RCA - Mitigated - APIv2 - West Europe - 21-07-2022

Impact summary

On 21 July 2022, between 03:48 UTC and 08:15 UTC, many customers experienced errors or extreme delays accessing the Web Application, APIv2, and other APIs on our West Europe region. During the peak of the incident, Skills Workflow was practically unusable on the affected region with multiple systems failing.

The incident response team quickly noticed that we had multiple errors connecting to SQL Databases from our backend services, in particular the APIv2 service. The team was also unable to access the affected services on the Azure Management Portal, thus posing an added difficulty in diagnosing the situation.

This led to the suspicion of a major Azure issue on this data center. At that point the team engaged Azure Support and it was confirmed that Azure was investigating two incidents on the West Europe region; one for SQL Database (tracking ID: 3TBL-PD8) and another for App Service (tracking ID: 3TFH-PZ0).

The SQL Database issue was preventing services from connecting to SQL Databases on the affected region, so the team confirmed that this was the cause for the errors connecting to SQL Databases. As the majority of data on our platform is stored on multiple SQL Databases, this Azure issue had a severe impact on our services.

As the Azure team started rolling out a mitigation we began to see an improvement on our error rates, and by 8:15 UTC we had no errors, despite the Azure mitigation just being completed by 13:30 UTC.

RCA

Skills Workflow is highly dependant on several data services, being Azure SQL Database our main data store technology, so any issue with this service has a high impact on our services.

SQL Database is highly dependable, but, as any service, it can have issues and on this occasion it had an impact on our system availability.
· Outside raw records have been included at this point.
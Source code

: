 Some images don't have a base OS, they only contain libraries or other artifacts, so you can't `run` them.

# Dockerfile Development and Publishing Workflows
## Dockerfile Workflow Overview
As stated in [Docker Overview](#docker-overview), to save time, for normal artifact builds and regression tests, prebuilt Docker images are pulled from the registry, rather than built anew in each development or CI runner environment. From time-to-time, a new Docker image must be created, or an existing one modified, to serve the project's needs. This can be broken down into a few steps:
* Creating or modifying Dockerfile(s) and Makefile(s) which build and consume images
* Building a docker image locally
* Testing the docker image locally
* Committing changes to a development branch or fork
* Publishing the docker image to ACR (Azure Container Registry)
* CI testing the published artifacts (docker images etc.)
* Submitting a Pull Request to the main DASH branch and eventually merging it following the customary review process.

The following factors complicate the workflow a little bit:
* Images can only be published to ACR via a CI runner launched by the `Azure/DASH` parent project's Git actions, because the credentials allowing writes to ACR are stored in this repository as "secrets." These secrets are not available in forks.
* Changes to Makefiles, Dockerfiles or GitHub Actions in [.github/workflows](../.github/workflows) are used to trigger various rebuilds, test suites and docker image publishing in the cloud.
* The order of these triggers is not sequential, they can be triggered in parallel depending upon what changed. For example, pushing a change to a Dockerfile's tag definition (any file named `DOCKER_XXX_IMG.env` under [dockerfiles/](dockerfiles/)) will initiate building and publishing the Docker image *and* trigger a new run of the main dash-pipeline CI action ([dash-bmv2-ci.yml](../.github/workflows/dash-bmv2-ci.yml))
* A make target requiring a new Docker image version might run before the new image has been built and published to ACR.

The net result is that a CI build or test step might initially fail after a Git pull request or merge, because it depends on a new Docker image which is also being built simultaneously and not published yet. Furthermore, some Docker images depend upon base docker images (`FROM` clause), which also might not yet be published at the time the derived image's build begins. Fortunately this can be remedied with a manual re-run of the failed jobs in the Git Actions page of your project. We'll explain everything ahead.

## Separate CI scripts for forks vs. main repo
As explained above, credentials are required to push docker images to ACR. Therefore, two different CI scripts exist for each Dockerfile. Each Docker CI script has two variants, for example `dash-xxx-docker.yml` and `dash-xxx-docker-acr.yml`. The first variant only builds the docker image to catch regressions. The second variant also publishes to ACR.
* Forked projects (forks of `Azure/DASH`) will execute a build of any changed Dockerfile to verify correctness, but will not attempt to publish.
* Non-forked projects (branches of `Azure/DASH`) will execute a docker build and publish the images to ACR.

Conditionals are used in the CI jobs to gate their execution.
Azure is tracking this incident (tracking ID: 3TBL-PD8) and will, eventually, provide a full RCA on their side.

Next steps

Our costumers rely on Skills Workflow and we understand the impact these incidents have and that's why we are committed to continuously improve our platform.

As next steps we will try to find ways to reduce the impact these kinds of issues have on our system as well as continue to rely on Azure to continually improve their services' reliability.